* **EXERCISE DESCRIPTION**: For every line in the records below that holds "with", make a copy.

* **Records drawn from a dataset**:
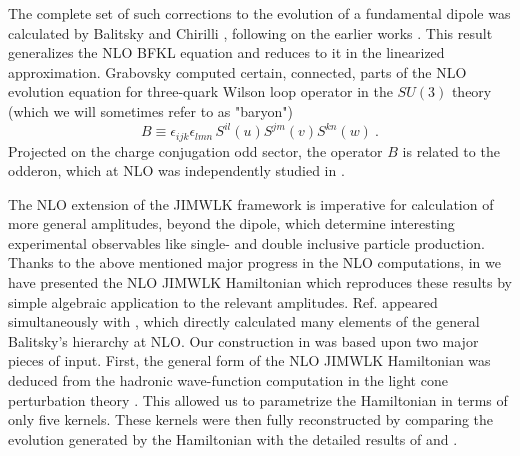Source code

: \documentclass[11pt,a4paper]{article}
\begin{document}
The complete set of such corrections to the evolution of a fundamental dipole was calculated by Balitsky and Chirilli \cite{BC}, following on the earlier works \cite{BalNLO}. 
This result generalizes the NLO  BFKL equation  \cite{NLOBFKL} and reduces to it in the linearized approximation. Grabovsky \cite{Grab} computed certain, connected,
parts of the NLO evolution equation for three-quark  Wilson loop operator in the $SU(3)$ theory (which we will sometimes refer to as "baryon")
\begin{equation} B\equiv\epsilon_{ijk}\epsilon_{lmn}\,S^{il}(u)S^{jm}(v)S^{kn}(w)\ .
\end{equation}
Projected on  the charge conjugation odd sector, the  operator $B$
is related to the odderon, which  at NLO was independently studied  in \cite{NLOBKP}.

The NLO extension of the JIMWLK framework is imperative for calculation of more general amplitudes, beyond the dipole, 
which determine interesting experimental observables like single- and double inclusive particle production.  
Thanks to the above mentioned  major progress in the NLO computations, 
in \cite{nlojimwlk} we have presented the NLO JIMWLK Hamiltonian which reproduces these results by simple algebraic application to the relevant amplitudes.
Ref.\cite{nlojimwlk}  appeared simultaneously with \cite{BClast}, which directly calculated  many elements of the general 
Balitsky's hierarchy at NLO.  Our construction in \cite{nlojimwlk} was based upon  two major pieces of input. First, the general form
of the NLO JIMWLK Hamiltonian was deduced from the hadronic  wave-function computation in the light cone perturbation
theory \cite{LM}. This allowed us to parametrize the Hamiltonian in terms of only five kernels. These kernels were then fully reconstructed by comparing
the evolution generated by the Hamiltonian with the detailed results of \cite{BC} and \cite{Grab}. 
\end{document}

--

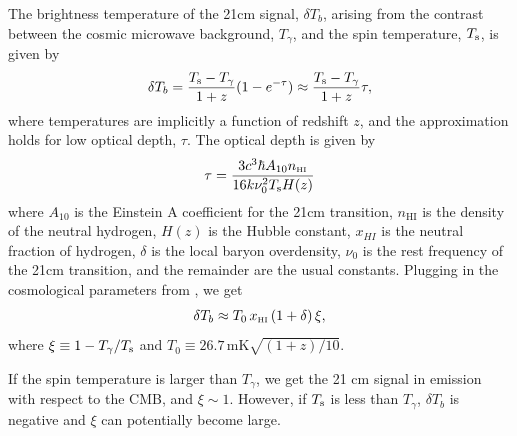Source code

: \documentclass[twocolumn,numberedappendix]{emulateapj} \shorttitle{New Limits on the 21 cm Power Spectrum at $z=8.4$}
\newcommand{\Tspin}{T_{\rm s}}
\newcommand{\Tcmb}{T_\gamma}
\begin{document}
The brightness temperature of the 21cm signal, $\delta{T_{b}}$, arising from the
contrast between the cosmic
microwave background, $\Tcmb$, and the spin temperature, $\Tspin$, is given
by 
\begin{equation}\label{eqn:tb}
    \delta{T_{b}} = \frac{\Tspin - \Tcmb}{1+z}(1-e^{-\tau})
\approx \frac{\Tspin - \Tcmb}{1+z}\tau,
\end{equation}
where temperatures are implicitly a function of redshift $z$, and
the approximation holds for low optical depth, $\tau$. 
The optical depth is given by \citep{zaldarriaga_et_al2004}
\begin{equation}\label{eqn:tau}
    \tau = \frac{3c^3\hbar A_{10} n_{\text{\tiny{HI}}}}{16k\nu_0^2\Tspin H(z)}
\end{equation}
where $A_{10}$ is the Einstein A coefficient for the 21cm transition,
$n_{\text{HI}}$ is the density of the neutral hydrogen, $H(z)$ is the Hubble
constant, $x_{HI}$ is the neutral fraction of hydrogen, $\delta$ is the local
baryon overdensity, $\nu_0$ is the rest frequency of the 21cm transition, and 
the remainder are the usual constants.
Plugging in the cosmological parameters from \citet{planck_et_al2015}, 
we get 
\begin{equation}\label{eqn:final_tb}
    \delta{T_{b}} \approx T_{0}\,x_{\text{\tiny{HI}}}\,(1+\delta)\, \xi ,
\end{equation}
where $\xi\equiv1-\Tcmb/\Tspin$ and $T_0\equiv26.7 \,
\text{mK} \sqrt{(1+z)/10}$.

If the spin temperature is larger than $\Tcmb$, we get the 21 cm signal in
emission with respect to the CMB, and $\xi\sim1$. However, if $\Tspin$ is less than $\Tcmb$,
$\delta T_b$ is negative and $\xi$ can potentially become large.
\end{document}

* **ANSWER TO THIS EXERCISE**:
Ref.\cite{nlojimwlk}  appeared simultaneously with \cite{BClast}, which directly calculated  many elements of the general 
the evolution generated by the Hamiltonian with the detailed results of \cite{BC} and \cite{Grab}. 
emission with respect to the CMB, and $\xi\sim1$. However, if $\Tspin$ is less than $\Tcmb$,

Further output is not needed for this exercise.